Task input:
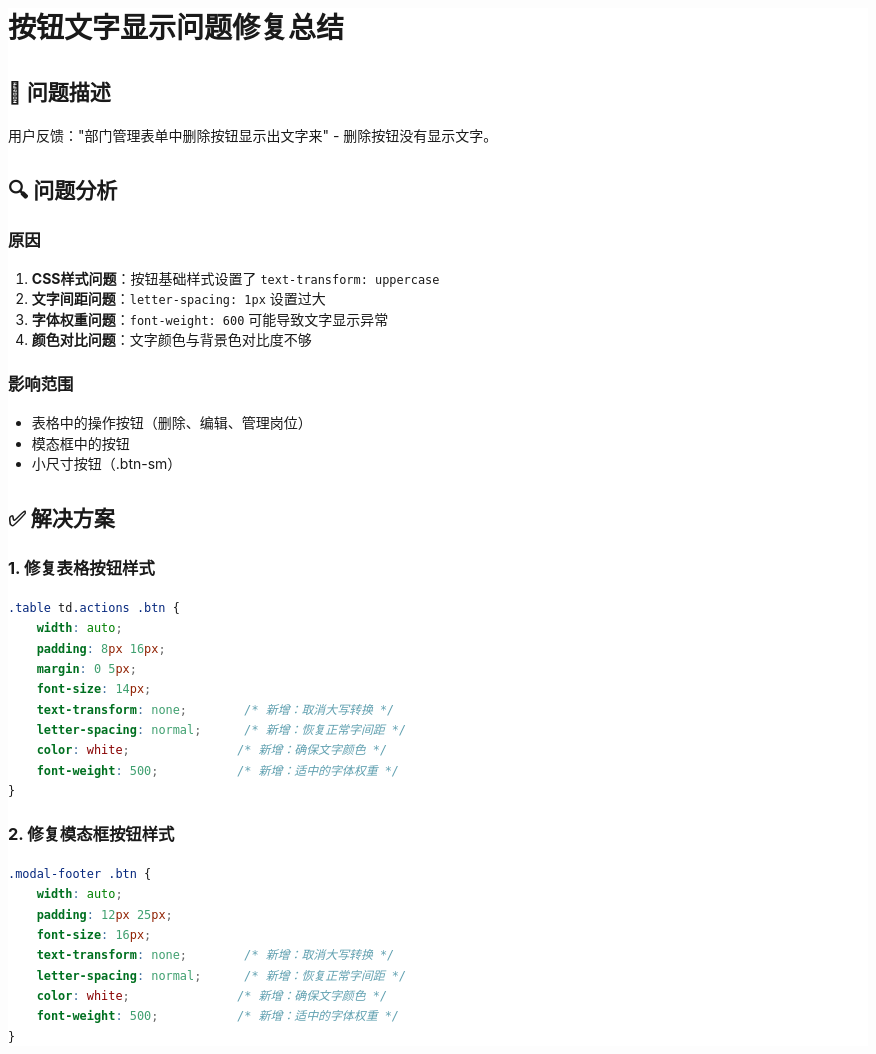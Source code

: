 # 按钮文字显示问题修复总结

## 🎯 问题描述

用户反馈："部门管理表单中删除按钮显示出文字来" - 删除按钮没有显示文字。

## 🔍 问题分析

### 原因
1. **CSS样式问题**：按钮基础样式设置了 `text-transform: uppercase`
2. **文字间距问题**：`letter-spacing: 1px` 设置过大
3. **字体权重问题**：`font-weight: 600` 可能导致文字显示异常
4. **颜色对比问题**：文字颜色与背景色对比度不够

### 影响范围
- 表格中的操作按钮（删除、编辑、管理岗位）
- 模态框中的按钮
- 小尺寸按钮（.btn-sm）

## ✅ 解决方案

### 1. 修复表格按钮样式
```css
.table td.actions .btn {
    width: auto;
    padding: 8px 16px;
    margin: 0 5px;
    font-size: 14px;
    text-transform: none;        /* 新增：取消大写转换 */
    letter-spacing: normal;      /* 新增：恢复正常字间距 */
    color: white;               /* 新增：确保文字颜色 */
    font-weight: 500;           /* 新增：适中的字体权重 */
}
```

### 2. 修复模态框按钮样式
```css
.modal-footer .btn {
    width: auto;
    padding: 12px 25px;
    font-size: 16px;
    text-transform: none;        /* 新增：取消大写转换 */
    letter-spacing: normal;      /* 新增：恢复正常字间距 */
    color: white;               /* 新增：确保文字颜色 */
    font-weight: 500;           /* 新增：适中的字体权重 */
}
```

--

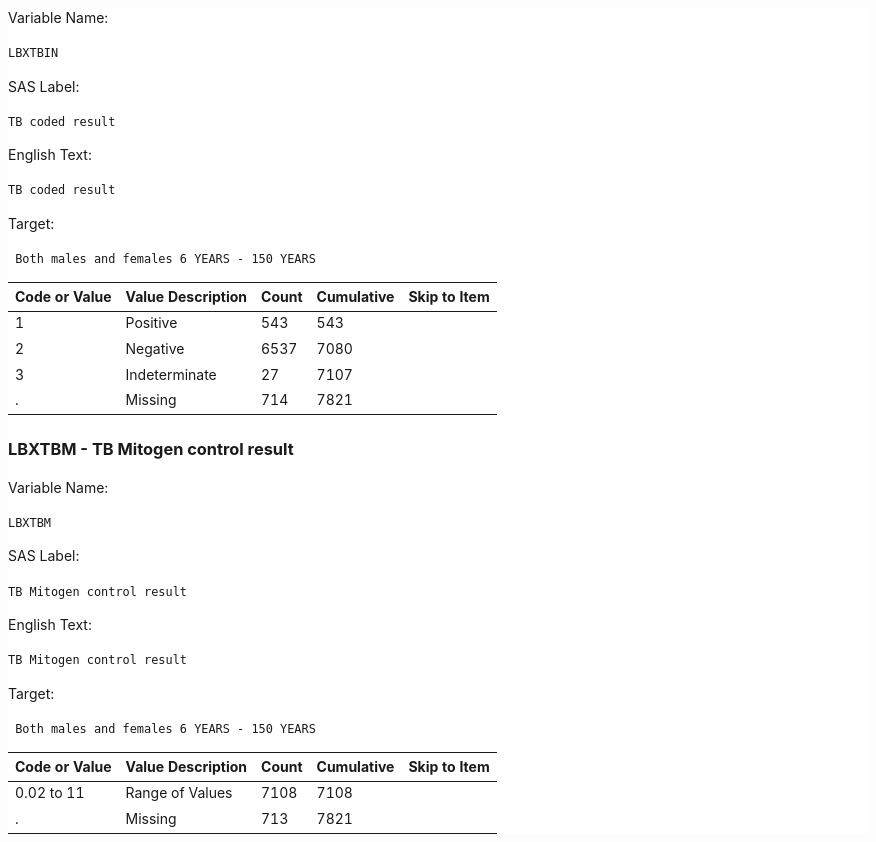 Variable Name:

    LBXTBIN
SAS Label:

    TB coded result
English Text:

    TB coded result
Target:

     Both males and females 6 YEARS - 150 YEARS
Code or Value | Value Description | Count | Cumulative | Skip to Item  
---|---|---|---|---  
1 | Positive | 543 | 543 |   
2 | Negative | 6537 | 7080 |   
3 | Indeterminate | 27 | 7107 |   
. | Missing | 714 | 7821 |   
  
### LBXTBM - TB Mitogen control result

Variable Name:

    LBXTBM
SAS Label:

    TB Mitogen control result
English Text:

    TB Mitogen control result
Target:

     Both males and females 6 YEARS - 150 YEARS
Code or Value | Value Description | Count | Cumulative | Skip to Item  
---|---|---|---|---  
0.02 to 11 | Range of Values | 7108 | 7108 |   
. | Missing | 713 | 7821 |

Exercise: For this exercise, repeat exactly the lines of the data above from the one with "1 | Positive | 543 | 543 |" down to the one with "713 | 7821 |", both end lines included.

Exercise output:
1 | Positive | 543 | 543 |   
2 | Negative | 6537 | 7080 |   
3 | Indeterminate | 27 | 7107 |   
. | Missing | 714 | 7821 |   
  
### LBXTBM - TB Mitogen control result

Variable Name:

    LBXTBM
SAS Label:

    TB Mitogen control result
English Text:

    TB Mitogen control result
Target:

     Both males and females 6 YEARS - 150 YEARS
Code or Value | Value Description | Count | Cumulative | Skip to Item  
---|---|---|---|---  
0.02 to 11 | Range of Values | 7108 | 7108 |   
. | Missing | 713 | 7821 |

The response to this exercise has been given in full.